Other researchers believe that models need to build explicit sets of facts, called “knowledge bases,” to be grounded. They can then learn when and how to query their knowledge bases to produce factually correct answers to queries. This is called “knowledge grounding.”
Still other researchers believe that systems have to be “embodied” — they have to interact with the real, physical world, as robots do — in order to be truly grounded.
Apologies for the jargon, but I’m trying to make a point. Kaku is correct when he says:
There is no fact checker for chatbots. Let me repeat that again: there is no fact checker for chatbots… That's the reason why they're so dangerous.

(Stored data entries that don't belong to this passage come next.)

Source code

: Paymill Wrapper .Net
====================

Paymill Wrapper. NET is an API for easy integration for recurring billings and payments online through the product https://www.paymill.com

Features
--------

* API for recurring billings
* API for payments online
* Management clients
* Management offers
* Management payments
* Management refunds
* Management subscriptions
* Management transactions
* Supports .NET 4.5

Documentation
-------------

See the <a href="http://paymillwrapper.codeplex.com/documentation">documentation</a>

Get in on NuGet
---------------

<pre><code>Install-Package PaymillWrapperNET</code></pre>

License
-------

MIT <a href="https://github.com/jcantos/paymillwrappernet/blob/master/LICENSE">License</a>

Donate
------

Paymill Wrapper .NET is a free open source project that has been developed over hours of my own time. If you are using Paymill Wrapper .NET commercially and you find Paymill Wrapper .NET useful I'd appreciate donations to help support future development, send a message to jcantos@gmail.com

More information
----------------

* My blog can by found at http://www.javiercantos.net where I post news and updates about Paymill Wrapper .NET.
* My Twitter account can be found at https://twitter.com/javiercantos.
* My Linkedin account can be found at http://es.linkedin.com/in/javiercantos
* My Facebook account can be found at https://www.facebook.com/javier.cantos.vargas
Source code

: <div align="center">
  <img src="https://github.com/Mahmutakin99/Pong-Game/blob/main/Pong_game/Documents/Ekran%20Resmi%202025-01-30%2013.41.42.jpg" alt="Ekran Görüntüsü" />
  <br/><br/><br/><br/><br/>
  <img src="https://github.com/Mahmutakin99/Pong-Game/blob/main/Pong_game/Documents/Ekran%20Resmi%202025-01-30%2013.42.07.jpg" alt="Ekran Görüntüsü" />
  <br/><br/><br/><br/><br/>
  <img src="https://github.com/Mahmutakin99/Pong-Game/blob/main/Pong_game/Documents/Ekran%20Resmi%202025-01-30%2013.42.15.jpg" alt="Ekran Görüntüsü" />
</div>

But this is a well-known, well-studied problem with an established research community looking to solve it. While there is no single accepted solution right now, the problem arises entirely from “software programs,” to quote Kaku — and its resolution will arise from “software programs” as well.
Not only is this the consensus in the AI community, but it’s common sense for reasons I’ll explain in a moment. Which makes it perplexing why Kaku states out of the blue, with no justification, that:
Quantum computers can act as a fact checker. You can ask a quantum computer to remove all the garbage, remove all the nonsense, in these articles, and it'll do that. So in other words, the hardware may be a check on some of the wild statements made by software.

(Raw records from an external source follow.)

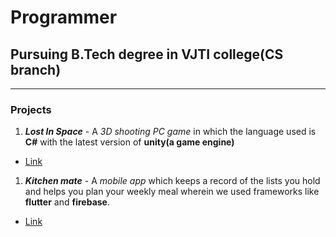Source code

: # Programmer
## Pursuing B.Tech degree in VJTI college(CS branch)
---
### Projects
1. ***Lost In Space*** - A *3D shooting PC game* in which the language used is **C#** with the latest version of **unity(a game engine)**
* [Link](https://drive.google.com/file/d/1YzZn-Wd50uJQuA6YxZwLyMuVehc5YZVV/view?usp=sharing)
1. ***Kitchen mate*** - A *mobile app* which keeps a record of the lists you hold and helps you plan your weekly meal wherein we used frameworks like **flutter** and **firebase**.
* [Link](https://drive.google.com/file/d/1Y_CLftq-4p8meVUMRXJ_RGd3XE14QcXU/view?usp=drivesdk)
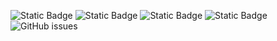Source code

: ![Static Badge](https://img.shields.io/badge/blacklists-60-000000) ![Static Badge](https://img.shields.io/badge/blacklisted-2677634-cc0000) ![Static Badge](https://img.shields.io/badge/whitelisted-2245-00CC00) ![Static Badge](https://img.shields.io/badge/streaming_blacklist-28107-000000) ![GitHub issues](https://img.shields.io/github/issues/fabriziosalmi/blacklists)
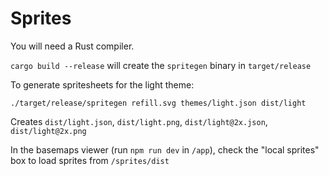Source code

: # Sprites

You will need a Rust compiler.

`cargo build --release` will create the `spritegen` binary in `target/release`

To generate spritesheets for the light theme:

`./target/release/spritegen refill.svg themes/light.json dist/light`

Creates `dist/light.json`, `dist/light.png`, `dist/light@2x.json`, `dist/light@2x.png`

In the basemaps viewer (run `npm run dev` in `/app`), check the "local sprites" box to load sprites from `/sprites/dist`
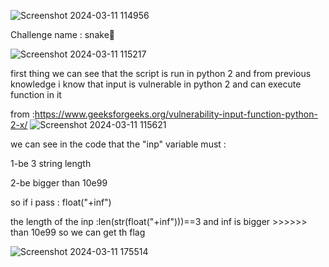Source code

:
![Screenshot 2024-03-11 114956](https://github.com/ch0up1/AlphaCTF2024-writeups/assets/162801424/3691a802-f51c-4f90-864f-625101334e6e)


Challenge name :  snake🐍

![Screenshot 2024-03-11 115217](https://github.com/ch0up1/AlphaCTF2024-writeups/assets/162801424/cedc1bdb-5451-41e8-8398-dfa706de08c5)


first thing we can see that the script is run in python 2 and from previous knowledge i know that input is vulnerable in python 2 and can execute function in it


from :https://www.geeksforgeeks.org/vulnerability-input-function-python-2-x/ 
![Screenshot 2024-03-11 115621](https://github.com/ch0up1/AlphaCTF2024-writeups/assets/162801424/906ca482-3fcb-4b7c-9c2b-d4136474026c)


we can see in the code that the "inp" variable must :
  
  1-be 3 string length
  
  2-be bigger than 10e99

so if i pass : float("+inf")

the length of the inp :len(str(float("+inf")))==3 
and inf is bigger >>>>>> than 10e99 so we can get th flag 


![Screenshot 2024-03-11 175514](https://github.com/ch0up1/AlphaCTF2024-writeups/assets/162801424/368788af-3efa-4f7e-bd85-0e51398ed1c4)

Quantum computers are a promising technology — but their fundamental appeal is that they exponentially increase computational power. “Fact checking” systems are not bottlenecked by hardware. Hallucination remains an unsolved problem not because the AI systems are too limited in their computational power, or because grounding methods are infeasible with our current computational power. These problems remain unsolved not because our computers aren’t fast enough to solve them, but rather because the perfect “fact checking” software doesn’t yet exist — we don’t yet know how to build it. We don’t yet understand what structures or logics should govern “fact checking.”
It’s not clear why Kaku thinks a hardware innovation would solve what is fundamentally a software problem. He doesn’t elaborate. But even if quantum computers were readily deployable, we would still have to devise entirely new algorithms to “remove all the nonsense” from AI-generated text or training datasets. These algorithms would run just as well on traditional computers as on quantum computers.